May 30, 2005 12:11
Yeah, I should be happy 'cause I met a really cool gurl yesterday, but I feel so sad 'cause I'm having flashbacks of my grandmother...I miss her very much. But now, as quiet as it kept, I posted an ad on Craigslist over a week ago, sayin' that I have no social life & that I'm in need of lesbian friends...well, after a couple of bisexual who wern't in town, one ad & two short responses that were not worth responding...one from town finally responded...my age range is between 21-37...she's 20, but my heart told me to give her a chance, and we've been exchanging e-mails for almost a week...and then yesterday, she e-mails me back, then she IMs me on AOL, gave her my number to call, she calls, we meet at Starbucks...and then at my place...but we didn't have sex(I wish)...remember, I'm looking for FRIENDS to chill with, nothing more, but I'm dealing with a dilemma...I guess you can say that a crush has developed as we were exchanging e-mails & after we met, especially after we met, so yeah, I do like her(I know right...ALREADY?!! LOL)...that's not good...that's not good at all...and I don't know what to do except play it off and get to know her a lil' more...but I think I gave myself away when I said this to her(this was from the e-mail I've sent to her last night):
You know what I think of Ms. Nikki...not only you are sweet, but you're very kind-hearted, funny, you have such a cute smile(I honestly was going to say that to you, but I didn't want u to think that I was trying to flirt with you or something...I didn't want to scare you off with my forwardness...ok, maybe I did wanted to be a lil' flirty, but like I said...I don't want to scare you off...), you're very articulate, so easygoing & laid back(I like that a lot), I love your hair(I still want to curl it up, hehe), hon you're a very interesting person & yes I'm diggin' you also...and ummm...I know I already said that you're a beautiful woman, but Nikki...straight up...you're very attractive, especially in person...there, I said it...now I really hope I didn't scare you off :-O .

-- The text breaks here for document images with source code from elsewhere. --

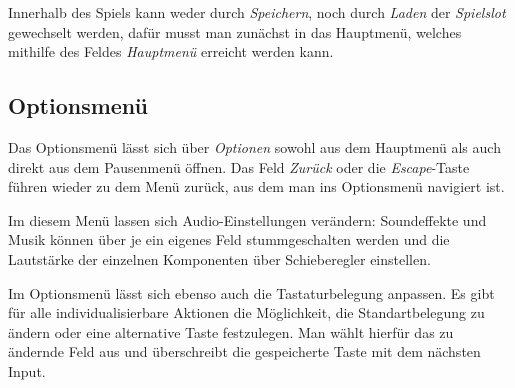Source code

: Innerhalb des Spiels kann weder durch \textit{Speichern}, noch durch
\textit{Laden} der \textit{Spielslot} gewechselt werden, dafür musst man
zunächst in das Hauptmenü, welches mithilfe des Feldes \textit{Hauptmenü}
erreicht werden kann.

\subsection{Optionsmenü}\label{sec:menu-options}

Das Optionsmenü lässt sich über \textit{Optionen} sowohl aus dem Hauptmenü als
auch direkt aus dem Pausenmenü öffnen. Das Feld \textit{Zurück} oder die
\textit{Escape}-Taste führen wieder zu dem Menü zurück, aus dem man ins
Optionsmenü navigiert ist.

Im diesem Menü lassen sich Audio-Einstellungen verändern: Soundeffekte und
Musik können über je ein eigenes Feld stummgeschalten werden und die Lautstärke
der einzelnen Komponenten über Schieberegler einstellen.

Im Optionsmenü lässt sich ebenso auch die Tastaturbelegung anpassen. Es gibt
für alle individualisierbare Aktionen die Möglichkeit, die Standartbelegung zu
ändern oder eine alternative Taste festzulegen. Man wählt hierfür das zu
ändernde Feld aus und überschreibt die gespeicherte Taste mit dem nächsten
Input.

\clearpage
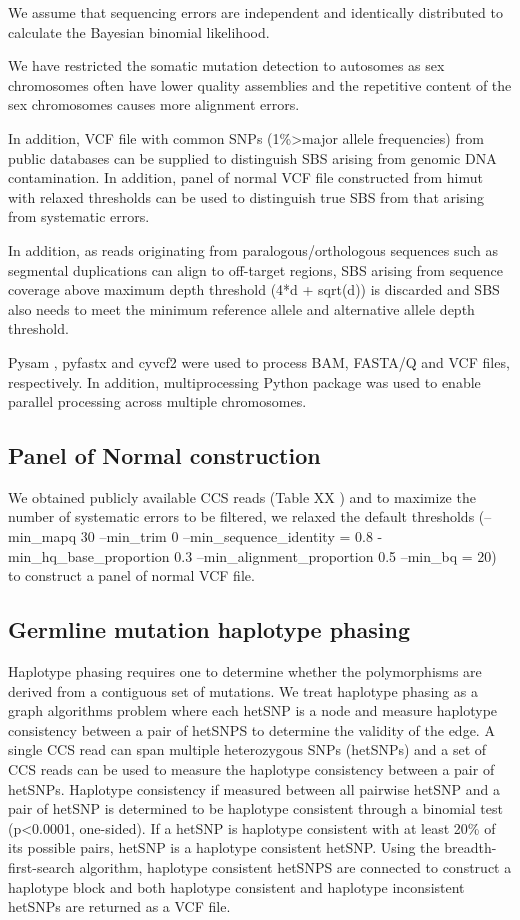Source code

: We assume that sequencing errors are independent and identically distributed to calculate the Bayesian binomial likelihood. 

We have restricted the somatic mutation detection to autosomes as sex chromosomes often have lower quality assemblies and the repetitive content of the sex chromosomes causes more alignment errors. 

In addition, VCF file with common SNPs (1\%>major allele frequencies) from public databases can be supplied to distinguish SBS arising from genomic DNA contamination. In addition, panel of normal VCF file constructed from himut with relaxed thresholds can be used to distinguish true SBS from that arising from systematic errors.  

In addition, as reads originating from paralogous/orthologous sequences such as segmental duplications can align to off-target regions, SBS arising from sequence coverage above maximum depth threshold (4*d + sqrt(d)) is discarded and SBS also needs to meet the minimum reference allele and alternative allele depth threshold. 

Pysam \cite{}, pyfastx \cite{Du2021-ya} and cyvcf2 \cite{Pedersen2017-ld} were used to process BAM, FASTA/Q and VCF files, respectively. In addition, multiprocessing \cite{} Python package was used to enable parallel processing across multiple chromosomes. 

\subsection{Panel of Normal construction}

We obtained publicly available CCS reads (Table XX ) and to maximize the number of systematic errors to be filtered, we relaxed the default thresholds (--min\_mapq 30 --min\_trim 0 --min\_sequence\_identity = 0.8 -min\_hq\_base\_proportion 0.3 --min\_alignment\_proportion 0.5 --min\_bq = 20) to construct a panel of normal VCF file. 

\subsection{Germline mutation haplotype phasing}

Haplotype phasing requires one to determine whether the polymorphisms are derived from a contiguous set of mutations. We treat haplotype phasing as a graph algorithms problem where each hetSNP is a node and measure haplotype consistency between a pair of hetSNPS to determine the validity of the edge. A single CCS read can span multiple heterozygous SNPs (hetSNPs) and a set of CCS reads can be used to measure the haplotype consistency between a pair of hetSNPs. Haplotype consistency if measured between all pairwise hetSNP and a pair of hetSNP is determined to be haplotype consistent through a binomial test (p<0.0001, one-sided). If a hetSNP is haplotype consistent with at least 20\% of its possible pairs, hetSNP is a haplotype consistent hetSNP. Using the breadth-first-search algorithm, haplotype consistent hetSNPS are connected to construct a haplotype block and both haplotype consistent and haplotype inconsistent hetSNPs are returned as a VCF file.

Now I'm a lil' worried on how she's gonna react, but then again I shouldn't trip 'cause she's pretty forward, too...for instance, she said that she doesn't mind me being forward 'cause it turns her on...then she said(before we met), "I like you, you seem like a wonderful person."(she also said that when we were talking on the phone...), she also said, "I do ENJOY talking to you very much and I cant wait to meet up with you"...and lastly, "OK, I really am starting to dig you..."(before we met face-to-face)...she's also hooked on my poetry...but I think she's just being nice & that she does think I'm cool :) .
I don't like this crush I have on her & like I said, I don't know what to do...she hasn't responded to my e-mail yet...I guess I'll just wait it out and see what she'll say about what I said to her and about us meeting.